Wajah kedua adalah ”jihad”. Anggota dalam wajah ini berusaha membela umat ketika mereka tertindas di wilayah konflik di tingkat nasional, seperti Ambon dan Poso, atau di tingkat internasional, seperti di Afghanistan, Moro, Myanmar, Suriah, dan Irak.
Untuk memastikan kedua pola ini berjalan dengan baik, diperlukan sumber dana yang tidak kecil. Di bawah kendali pimpinan JI baru, Parawijayanto, yang juga eks manajer human resource development di sebuah perusahaan top di Jawa Tengah, JI bertransformasi menjadi layaknya sebuah perusahaan. JI mempunyai usaha perkebunan sawit, perikanan, kotak amal, dan lain-lain. Hampir semua lini usaha JI ini telah terendus Densus 88.

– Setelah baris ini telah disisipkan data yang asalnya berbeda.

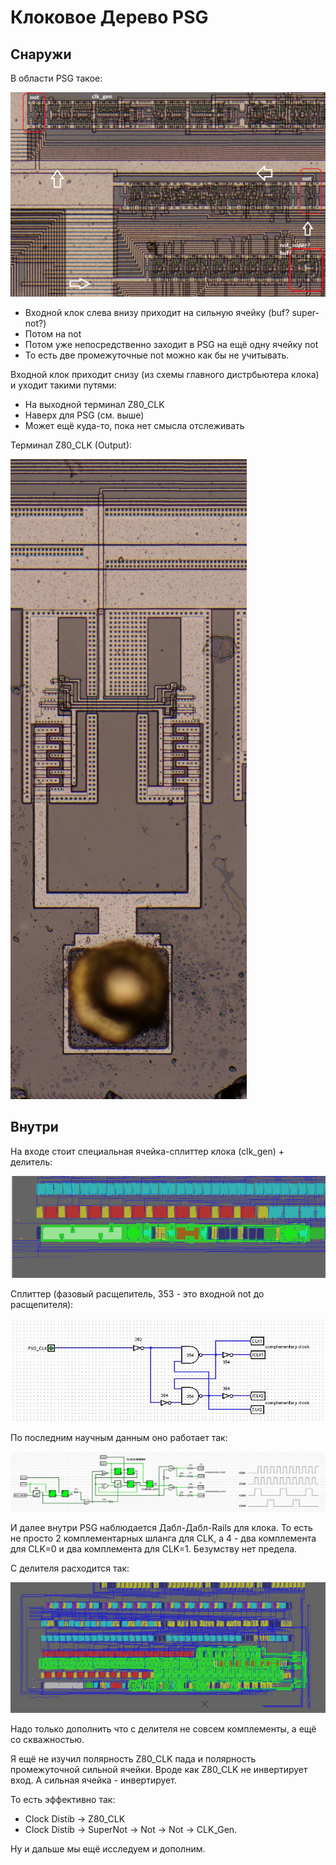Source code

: # Клоковое Дерево PSG

## Снаружи

В области PSG такое:

![image](../imgstore/189532131-c1bba1f1-f104-4d26-8747-739a41bbed4e.png)

- Входной клок слева внизу приходит на сильную ячейку (buf? super-not?)
- Потом на not
- Потом уже непосредственно заходит в PSG на ещё одну ячейку not
- То есть две промежуточные not можно как бы не учитывать.

Входной клок приходит снизу (из схемы главного дистрбьютера клока) и уходит такими путями:
- На выходной терминал Z80_CLK
- Наверх для PSG (см. выше)
- Может ещё куда-то, пока нет смысла отслеживать

Терминал Z80_CLK (Output):

![image](../imgstore/189531869-1f1e47c2-7f20-40f4-84f5-62f999ab6030.png)

## Внутри

На входе стоит специальная ячейка-сплиттер клока (clk_gen) + делитель:

![image](../imgstore/189532518-c890a300-7e2e-4062-8671-c455de62b732.png)

Сплиттер (фазовый расщепитель, 353 - это входной not до расщепителя):

![image](../imgstore/189533050-574eb151-a585-443c-aa10-63ce3d2917fd.png)

По последним научным данным оно работает так:

![image](../imgstore/189532559-f9f13671-ce48-4d07-b6b1-8e17289e1bc3.png)

И далее внутри PSG наблюдается Дабл-Дабл-Rails для клока. То есть не просто 2 комплементарных шланга для CLK, а 4 - два комплемента для CLK=0 и два комплемента для CLK=1. Безумству нет предела.

С делителя расходится так:

![image](../imgstore/189532689-1cd10aff-da9a-4b22-b837-a8547770aac5.png)

Надо только дополнить что с делителя не совсем комплементы, а ещё со скважностью. 

Я ещё не изучил полярность Z80_CLK пада и полярность промежуточной сильной ячейки.
Вроде как Z80_CLK не инвертирует вход.
А сильная ячейка - инвертирует.

То есть эффективно так:
- Clock Distib -> Z80_CLK
- Clock Distib -> SuperNot -> Not -> Not -> CLK_Gen.

Ну и дальше мы ещё исследуем и дополним.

Densus 88 masih percaya bahwa JI pun masih menyimpan senjata dan bahan peledak yang suatu saat akan dipakai jika JI sudah siap berkonfrontasi dengan aparat. ”Inilah implementasi konsep ’jihad’ mereka yang membahayakan keamanan negara,” ujar tokoh senior Densus 88 dalam wawancara.
Baca juga : Partai Politik, Samaran Baru Kelompok Teroris Jamaah Islamiyah
Momen transformasi JI
Kekhawatiran aparat keamanan ini sangatlah beralasan. Setelah hampir dua puluhan tahun meredam gerakan terorisme di Indonesia, dengan penangkapan lebih dari dua ribu teroris, aparat menemukan bahwa narapidana terorisme yang terafiliasi dengan JI masih yang terbanyak, sekira 800 orang.
Ini artinya, kaderisasi JI berjalan dengan sangat baik. Namun, ini bukan berarti tak ada upaya dari kalangan internal JI ataupun orang-orang yang pernah bersinggungan dengan JI untuk melakukan rekonsiliasi ideologi dengan meluruskan pemahaman Islam rahmatan lil alamin memakai jalur demokrasi.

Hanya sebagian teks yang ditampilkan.